The records follow. Filter them to the lines that hold "Notes".
━━━ Data for review ━━━
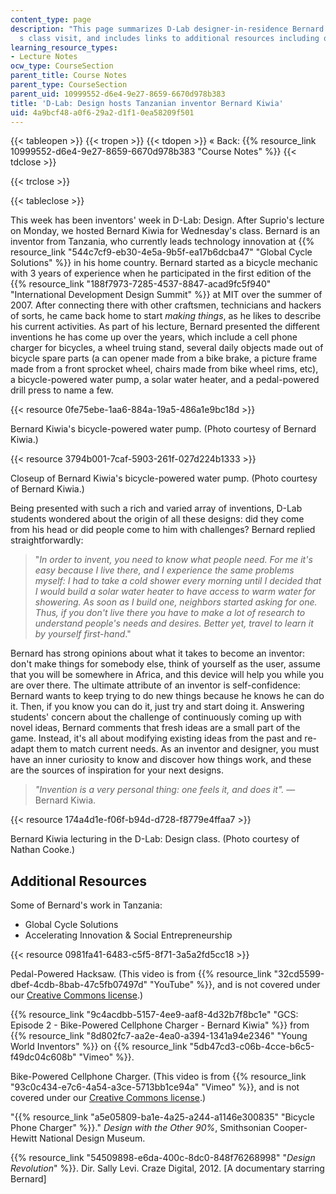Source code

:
 ```yaml
---
content_type: page
description: "This page summarizes D-Lab designer-in-residence Bernard Kiwia\u2019\
  s class visit, and includes links to additional resources including online videos."
learning_resource_types:
- Lecture Notes
ocw_type: CourseSection
parent_title: Course Notes
parent_type: CourseSection
parent_uid: 10999552-d6e4-9e27-8659-6670d978b383
title: 'D-Lab: Design hosts Tanzanian inventor Bernard Kiwia'
uid: 4a9bcf48-a0f6-29a2-d1f1-0ea58209f501
---
```


{{< tableopen >}}
{{< tropen >}}
{{< tdopen >}}
« Back: {{% resource_link 10999552-d6e4-9e27-8659-6670d978b383 "Course Notes" %}}
{{< tdclose >}}

{{< trclose >}}

{{< tableclose >}}

This week has been inventors' week in D-Lab: Design. After Suprio's lecture on Monday, we hosted Bernard Kiwia for Wednesday's class. Bernard is an inventor from Tanzania, who currently leads technology innovation at {{% resource_link "544c7cf9-eb30-4e5a-9b5f-ea17b6dcba47" "Global Cycle Solutions" %}} in his home country. Bernard started as a bicycle mechanic with 3 years of experience when he participated in the first edition of the {{% resource_link "188f7973-7285-4537-8847-acad9fc5f940" "International Development Design Summit" %}} at MIT over the summer of 2007. After connecting there with other craftsmen, technicians and hackers of sorts, he came back home to start _making things_, as he likes to describe his current activities. As part of his lecture, Bernard presented the different inventions he has come up over the years, which include a cell phone charger for bicycles, a wheel truing stand, several daily objects made out of bicycle spare parts (a can opener made from a bike brake, a picture frame made from a front sprocket wheel, chairs made from bike wheel rims, etc), a bicycle-powered water pump, a solar water heater, and a pedal-powered drill press to name a few.

{{< resource 0fe75ebe-1aa6-884a-19a5-486a1e9bc18d >}}

Bernard Kiwia's bicycle-powered water pump. (Photo courtesy of Bernard Kiwia.)

{{< resource 3794b001-7caf-5903-261f-027d224b1333 >}}

Closeup of Bernard Kiwia's bicycle-powered water pump. (Photo courtesy of Bernard Kiwia.)

Being presented with such a rich and varied array of inventions, D-Lab students wondered about the origin of all these designs: did they come from his head or did people come to him with challenges? Bernard replied straightforwardly:

> "_In order to invent, you need to know what people need. For me it's easy because I live there, and I experience the same problems myself: I had to take a cold shower every morning until I decided that I would build a solar water heater to have access to warm water for showering. As soon as I build one, neighbors started asking for one. Thus, if you don't live there you have to make a lot of research to understand people's needs and desires. Better yet, travel to learn it by yourself first-hand_."

Bernard has strong opinions about what it takes to become an inventor: don't make things for somebody else, think of yourself as the user, assume that you will be somewhere in Africa, and this device will help you while you are over there. The ultimate attribute of an inventor is self-confidence: Bernard wants to keep trying to do new things because he knows he can do it. Then, if you know you can do it, just try and start doing it. Answering students' concern about the challenge of continuously coming up with novel ideas, Bernard comments that fresh ideas are a small part of the game. Instead, it's all about modifying existing ideas from the past and re-adapt them to match current needs. As an inventor and designer, you must have an inner curiosity to know and discover how things work, and these are the sources of inspiration for your next designs.

> _"Invention is a very personal thing: one feels it, and does it"._ — Bernard Kiwia.

{{< resource 174a4d1e-f06f-b94d-d728-f8779e4ffaa7 >}}

Bernard Kiwia lecturing in the D-Lab: Design class. (Photo courtesy of Nathan Cooke.)

Additional Resources
--------------------

Some of Bernard's work in Tanzania:

*   Global Cycle Solutions
*   Accelerating Innovation & Social Entrepreneurship

{{< resource 0981fa41-6483-c5f5-8f71-3a5a2fd5cc18 >}}

Pedal-Powered Hacksaw. (This video is from {{% resource_link "32cd5599-dbef-4cdb-8bab-47c5fb07497d" "YouTube" %}}, and is not covered under our [Creative Commons license](/terms/#cc).)

{{% resource_link "9c4acdbb-5157-4ee9-aaf8-4d32b7f8bc1e" "GCS: Episode 2 - Bike-Powered Cellphone Charger - Bernard Kiwia" %}} from {{% resource_link "8d802fc7-aa2e-4ea0-a394-1341a94e2346" "Young World Inventors" %}} on {{% resource_link "5db47cd3-c06b-4cce-b6c5-f49dc04c608b" "Vimeo" %}}.

Bike-Powered Cellphone Charger. (This video is from {{% resource_link "93c0c434-e7c6-4a54-a3ce-5713bb1ce94a" "Vimeo" %}}, and is not covered under our [Creative Commons license](/terms/#cc).)

"{{% resource_link "a5e05809-ba1e-4a25-a244-a1146e300835" "Bicycle Phone Charger" %}}." _Design with the Other 90%_, Smithsonian Cooper-Hewitt National Design Museum.

{{% resource_link "54509898-e6da-400c-8dc0-848f76268998" "_Design Revolution_" %}}. Dir. Sally Levi. Craze Digital, 2012. \[A documentary starring Bernard\]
━━━
**Reply:**
- Lecture Notes
parent_title: Course Notes
« Back: {{% resource_link 10999552-d6e4-9e27-8659-6670d978b383 "Course Notes" %}}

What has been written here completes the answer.